A number of seasoned observers of Middle Eastern affairs agree that U.S. – Saudi relations are at their lowest ebb since U.S. President Franklin D. Roosevelt established America’s «special relationship» with the Saudi monarchy on February 14, 1945, just a few months before FDR’s death. Subsequent to the Yalta Conference, Roosevelt met Saudi King Ibn Saud on board the USS Quincy on Great Bitter Lake in the Suez Canal in Egypt. Roosevelt and Saud inked the «Quincy Agreement», by which the United States would provide Saudi Arabia with military equipment and training in return for the U.S. establishing a military base at Dhahran in the Persian Gulf and Saudi Arabia guaranteeing the United States a steady flow of Saudi oil. Except for the Arab oil embargo instituted against the West in the 1970s, the Quincy Agreement has survived six Saudi kings.
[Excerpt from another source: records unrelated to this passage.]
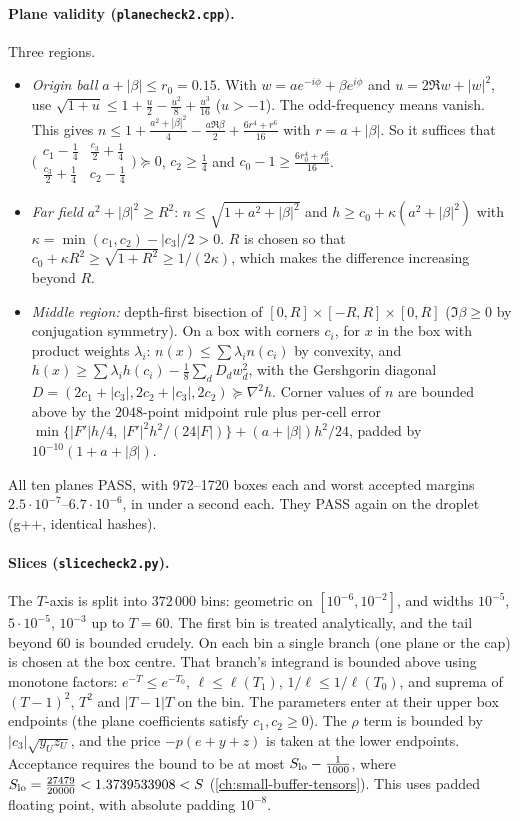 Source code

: \paragraph{Plane validity (\texttt{planecheck2.cpp}).} Three regions.
\begin{itemize}
\item\emph{Origin ball} $a+|\beta|\le r_0=0.15$. With $w=ae^{-i\phi}+\beta e^{i\phi}$ and $u=2\Re w+|w|^2$, use $\sqrt{1+u}\le1+\frac u2-\frac{u^2}8+\frac{u^3}{16}$ ($u>-1$).
The odd-frequency means vanish. This gives $n\le1+\frac{a^2+|\beta|^2}4-\frac{a\Re\beta}2+\frac{6r^4+r^6}{16}$ with $r=a+|\beta|$. So it suffices that
$\bigl(\begin{smallmatrix}c_1-\frac14&\frac{c_3}2+\frac14\\\frac{c_3}2+\frac14&c_2-\frac14\end{smallmatrix}\bigr)\succeq0$, $c_2\ge\frac14$ and
$c_0-1\ge\frac{6r_0^4+r_0^6}{16}$.
\item\emph{Far field} $a^2+|\beta|^2\ge R^2$: $n\le\sqrt{1+a^2+|\beta|^2}$ and $h\ge c_0+\kappa(a^2+|\beta|^2)$ with $\kappa=\min(c_1,c_2)-|c_3|/2>0$.
$R$ is chosen so that $c_0+\kappa R^2\ge\sqrt{1+R^2}\ge1/(2\kappa)$, which makes the difference increasing beyond $R$.
\item\emph{Middle region:} depth-first bisection of $[0,R]\times[-R,R]\times[0,R]$ ($\Im\beta\ge0$ by conjugation symmetry). On a box with corners $c_i$, for $x$
in the box with product weights $\lambda_i$: $n(x)\le\sum\lambda_in(c_i)$ by convexity, and
$h(x)\ge\sum\lambda_ih(c_i)-\frac18\sum_dD_dw_d^2$, with the Gershgorin diagonal $D=(2c_1+|c_3|,2c_2+|c_3|,2c_2)\succeq\nabla^2h$. Corner values of $n$ are bounded
above by the $2048$-point midpoint rule plus per-cell error $\min\{|F'|h/4,\ |F'|^2h^2/(24|F|)\}+(a+|\beta|)h^2/24$, padded by $10^{-10}(1+a+|\beta|)$.
\end{itemize}
All ten planes PASS, with 972--1720 boxes each and worst accepted margins $2.5\cdot10^{-7}$--$6.7\cdot10^{-6}$, in under a second each. They PASS again on the droplet
(g++, identical hashes).

\paragraph{Slices (\texttt{slicecheck2.py}).} The $T$-axis is split into $372\,000$ bins: geometric on $[10^{-6},10^{-2}]$, and widths $10^{-5}$, $5\cdot10^{-5}$,
$10^{-3}$ up to $T=60$. The first bin is treated analytically, and the tail beyond $60$ is bounded crudely. On each bin a single branch (one plane or the cap) is chosen
at the box centre. That branch's integrand is bounded above using monotone factors: $e^{-T}\le e^{-T_0}$, $\ell\le\ell(T_1)$, $1/\ell\le1/\ell(T_0)$, and suprema of
$(T-1)^2$, $T^2$ and $|T-1|T$ on the bin. The parameters enter at their upper box endpoints (the plane coefficients satisfy $c_1,c_2\ge0$). The $\rho$ term is
bounded by $|c_3|\sqrt{y_Uz_U}$, and the price $-p(e+y+z)$ is taken at the lower endpoints. Acceptance requires the bound to be at most
$S_{\rm lo}-\frac1{1000}$, where $S_{\rm lo}=\frac{27479}{20000}<1.3739533908<S$ (\autoref{ch:small-buffer-tensors}). This uses padded floating point,
with absolute padding $10^{-8}$.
However, the Quincy Agreement is in trouble. There are a number of reasons why U.S.-Saudi relations have fractured. They include:
• The decision by the Barack Obama administration to cancel a U.S. military strike against Syria in return for a U.S.-Russian concordat to oversee the removal from Syria and ultimate destruction of chemical weapons.
• The Obama administration’s decision to engage Iran through direct diplomatic negotiations.
• Increasing evidence by U.S. intelligence of Saudi links to Al Qaeda and Al Qaeda-linked terrorists operating around the world.
• Reduced U.S. dependency on Saudi oil as a result of increased U.S. carbon fuel output from the fracking of shale reserves in the United States.
• The closeness of the head of the Ri'asat Al-Istikhbarat Al-'Ama, the Saudi General Intelligence Agency, Prince Bandar bin Sultan, to the Bush family and other leading Republicans, including former Vice President Dick Cheney.
• Saudi concern that the U.S. has turned its «Arab Spring» resources against Saudi Arabia in a low-level manner through the «Car Key Revolution», a widespread protest by Saudi women who broke Saudi law by driving cars.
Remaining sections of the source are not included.